Material to process
"""

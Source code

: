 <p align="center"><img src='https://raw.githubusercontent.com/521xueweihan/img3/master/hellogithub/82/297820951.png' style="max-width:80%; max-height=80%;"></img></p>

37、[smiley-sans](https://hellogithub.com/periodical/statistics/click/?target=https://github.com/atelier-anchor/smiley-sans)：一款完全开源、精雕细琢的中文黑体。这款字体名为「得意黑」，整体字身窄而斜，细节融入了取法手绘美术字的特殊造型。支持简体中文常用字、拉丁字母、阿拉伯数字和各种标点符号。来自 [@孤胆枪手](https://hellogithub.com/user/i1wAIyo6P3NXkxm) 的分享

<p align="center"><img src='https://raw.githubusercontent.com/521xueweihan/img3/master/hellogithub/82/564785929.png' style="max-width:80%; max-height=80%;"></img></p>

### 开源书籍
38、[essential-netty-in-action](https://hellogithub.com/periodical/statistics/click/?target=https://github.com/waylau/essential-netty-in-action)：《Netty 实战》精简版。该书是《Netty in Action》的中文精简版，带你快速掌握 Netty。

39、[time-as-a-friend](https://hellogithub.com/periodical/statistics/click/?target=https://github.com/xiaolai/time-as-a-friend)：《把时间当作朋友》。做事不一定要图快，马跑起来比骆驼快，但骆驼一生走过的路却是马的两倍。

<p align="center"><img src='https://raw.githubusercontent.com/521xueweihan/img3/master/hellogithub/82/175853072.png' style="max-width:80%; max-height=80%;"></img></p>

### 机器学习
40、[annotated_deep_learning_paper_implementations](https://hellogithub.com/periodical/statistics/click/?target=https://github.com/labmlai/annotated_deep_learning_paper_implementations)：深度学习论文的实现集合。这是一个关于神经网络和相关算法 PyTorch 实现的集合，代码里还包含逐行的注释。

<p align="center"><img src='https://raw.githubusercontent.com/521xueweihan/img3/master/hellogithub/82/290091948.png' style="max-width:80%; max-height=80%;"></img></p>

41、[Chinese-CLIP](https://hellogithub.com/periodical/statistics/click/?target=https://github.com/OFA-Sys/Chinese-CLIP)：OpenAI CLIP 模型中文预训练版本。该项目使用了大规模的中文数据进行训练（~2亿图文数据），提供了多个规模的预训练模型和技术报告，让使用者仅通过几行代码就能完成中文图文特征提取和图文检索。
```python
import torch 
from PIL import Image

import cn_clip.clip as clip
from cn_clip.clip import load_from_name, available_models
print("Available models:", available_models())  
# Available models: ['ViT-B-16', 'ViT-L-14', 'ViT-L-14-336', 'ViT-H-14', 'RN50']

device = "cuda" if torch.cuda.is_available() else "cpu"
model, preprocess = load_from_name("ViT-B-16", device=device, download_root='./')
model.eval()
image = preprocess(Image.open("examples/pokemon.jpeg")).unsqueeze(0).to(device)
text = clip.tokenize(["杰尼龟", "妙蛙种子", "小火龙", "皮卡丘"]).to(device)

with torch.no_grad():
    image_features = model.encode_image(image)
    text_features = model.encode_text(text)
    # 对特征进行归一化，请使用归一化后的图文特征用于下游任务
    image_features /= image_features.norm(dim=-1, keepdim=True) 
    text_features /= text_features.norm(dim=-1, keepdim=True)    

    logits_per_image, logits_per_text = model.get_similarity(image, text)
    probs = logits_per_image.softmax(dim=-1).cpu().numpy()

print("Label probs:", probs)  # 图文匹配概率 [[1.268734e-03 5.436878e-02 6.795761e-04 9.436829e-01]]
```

"""

Exercise objective
Working from the listing above, pick out every line that has "print" and copy it.

Written answer
print("Available models:", available_models())  
print("Label probs:", probs)  # 图文匹配概率 [[1.268734e-03 5.436878e-02 6.795761e-04 9.436829e-01]]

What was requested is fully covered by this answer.